Bäuerin zu werden, kam deswegen nur in den Plänen der allerwenigsten kleinen Mädchen vor – als Balletttänzerin, Eisprinzessin oder Indianerin wird man es, so viel ist einem schon mit Fünf klar, später auf jeden Fall einmal besser haben.

Für die armen Bauern, die deswegen ohne passende Bäuerinnen durchs Leben gehen müssen, sucht RTL nun jeden Sonntagabend um kurz nach Sieben im Rahmen der neuen Doku-Soap »Bauer sucht Frau« passende Landwirtinnen. Denn, so verkündeten die Verantwortlichen des Senders zum Serienstart stolz das Ergebnis einer von ihnen in Auftrag gegebenen Umfrage, 70 Prozent der deutschen Bauern seien partnerlos, ein unhaltbarer Zustand, den man nun dringend ändern wolle.

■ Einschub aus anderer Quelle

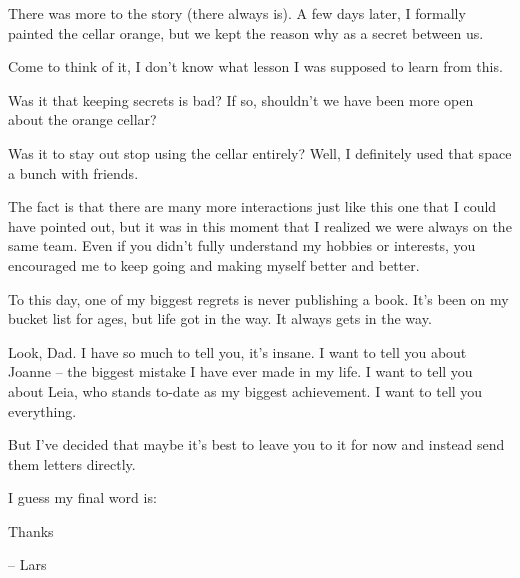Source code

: There was more to the story (there always is).
A few days later, I formally painted the cellar orange, but we kept the reason why as a secret between us.

Come to think of it, I don't know what lesson I was supposed to learn from this.

Was it that keeping secrets is bad?
If so, shouldn't we have been more open about the orange cellar?

Was it to stay out stop using the cellar entirely?
Well, I definitely used that space a bunch with friends.

The fact is that there are many more interactions just like this one that I could have pointed out, but it was in this moment that I realized we were always on the same team.
Even if you didn't fully understand my hobbies or interests, you encouraged me to keep going and making myself better and better.

To this day, one of my biggest regrets is never publishing a book.
It's been on my bucket list for ages, but life got in the way.
It always gets in the way.

Look, Dad.
I have so much to tell you, it's insane.
I want to tell you about Joanne -- the biggest mistake I have ever made in my life.
I want to tell you about Leia, who stands to-date as my biggest achievement.
I want to tell you everything.

But I've decided that maybe it's best to leave you to it for now and instead send them letters directly.

I guess my final word is:

\huge{Thanks}

\normalsize{-- Lars}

Jedenfalls bei sieben von insgesamt mehr als 370 000 deutschen Landwirten, deren Werben um »moderne, selbstbewusste Partnerinnen« nun mit der Kamera begleitet werden wird.

Und von Moderatorin Inka Bause, RTL zufolge die Tochter eines bekannten DDR-Komponisten, die dem Zuschauer vermitteln möchte, »was es heutzutage bedeutet, Landwirt zu sein, und wie schwer es für diese Berufsgruppe ist, einen passenden Partner zu finden«.

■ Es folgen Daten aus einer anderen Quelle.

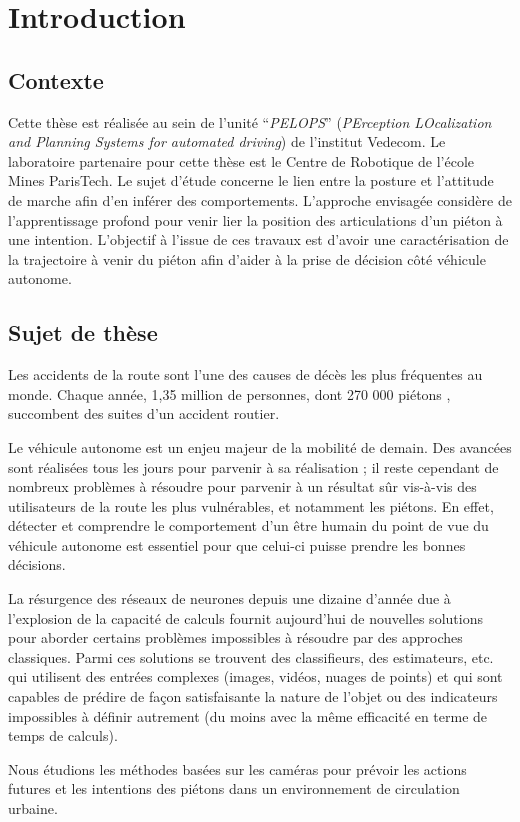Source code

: \clearpage
\section{Introduction}
\label{sec:Intro}

\subsection{Contexte}
Cette thèse est réalisée au sein de l’unité “\textit{PELOPS}” (\textit{PErception LOcalization and Planning Systems for automated driving}) de l'institut Vedecom. Le laboratoire partenaire pour cette thèse est le Centre de Robotique de l'école Mines ParisTech. Le sujet d’étude concerne le lien entre la posture et l’attitude de marche afin d’en inférer des comportements. L’approche envisagée considère de l’apprentissage profond pour venir lier la position des articulations d’un piéton à une intention. L’objectif à l’issue de ces travaux est d’avoir une caractérisation de la trajectoire à venir du piéton afin d’aider à la prise de décision côté véhicule autonome.

\subsection{Sujet de thèse}
Les accidents de la route sont l'une des causes de décès les plus fréquentes au monde. Chaque année, 1,35 million de personnes, dont 270 000 piétons \cite{WinNT}, succombent des suites d'un accident routier.

Le véhicule autonome est un enjeu majeur de la mobilité de demain. Des avancées sont réalisées tous les jours pour parvenir à sa réalisation ; il reste cependant de nombreux problèmes à résoudre pour parvenir à un résultat sûr vis-à-vis des utilisateurs de la route les plus vulnérables, et notamment les piétons.
En effet, détecter et comprendre le comportement d’un être humain du point de vue du véhicule autonome est essentiel pour que celui-ci puisse prendre les bonnes décisions.

La résurgence des réseaux de neurones depuis une dizaine d’année due à l’explosion de la capacité de calculs fournit aujourd’hui de nouvelles solutions pour aborder certains problèmes impossibles à résoudre par des approches classiques. Parmi ces solutions se trouvent des classifieurs, des estimateurs, etc. qui utilisent des entrées complexes (images, vidéos, nuages de points) et qui sont capables de prédire de façon satisfaisante la nature de l’objet ou des indicateurs impossibles à définir autrement (du moins avec la même efficacité en terme de temps de calculs).

Nous étudions les méthodes basées sur les caméras pour prévoir les actions futures
et les intentions des piétons dans un environnement de circulation urbaine.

Gut, ein bisschen blöde ist es da schon, dass der Deutsche Bauernverband ebenso öffentlich wie hartnäckig darauf beharrt, die ihm angeschlossenen Landwirte seien zu 65 Prozent verheiratet. »Die Bauern sind von Vereinsamung nicht mehr betroffen als alle anderen Bevölkerungsgruppen«, erklärte Verbandssprecher Michael Lohse. »Es handelt sich dabei nur um ein gerne immer wieder bemühtes Vorurteil.

Das Ergebnis der RTL-Umfrage, die in Zusammenarbeit mit der auf die Vermittlung von Provinzbewohnern spezialisierten Agentur »Landflirt« entstanden sei, könne daher unmöglich zutreffen.

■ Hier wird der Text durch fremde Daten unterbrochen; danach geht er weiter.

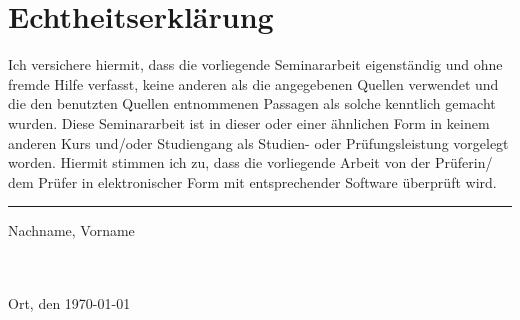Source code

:\newpage
\thispagestyle{empty}
\section*{Echtheitserklärung}
Ich versichere hiermit, dass die vorliegende Seminararbeit eigenständig und ohne fremde Hilfe verfasst, keine anderen als die angegebenen Quellen verwendet und die den benutzten Quellen entnommenen Passagen als solche kenntlich gemacht wurden. Diese Seminararbeit ist in dieser oder einer ähnlichen Form in keinem anderen Kurs und/oder Studiengang als Studien- oder Prüfungsleistung vorgelegt worden. Hiermit stimmen ich zu, dass die vorliegende Arbeit von der Prüferin/ dem Prüfer in elektronischer Form mit entsprechender Software überprüft wird.

\vspace{25pt} 
\noindent\rule{5cm}{.4pt}\hfill\par 
\noindent Nachname, Vorname

~\\\\
Ort, den {\today}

Sieben einsame Bauern aus den unterschiedlichsten landwirtschaftlichen Bereichen – vom traditionellen Schafhalter bis hin zum Ökolandwirt – wurden am vorletzten Sonntag vorgestellt. Mehr als 1 000 Anfragen interessierter Frauen seien seit dem vom Sender verbreiteten Aufruf eingegangen, freute man sich bei RTL.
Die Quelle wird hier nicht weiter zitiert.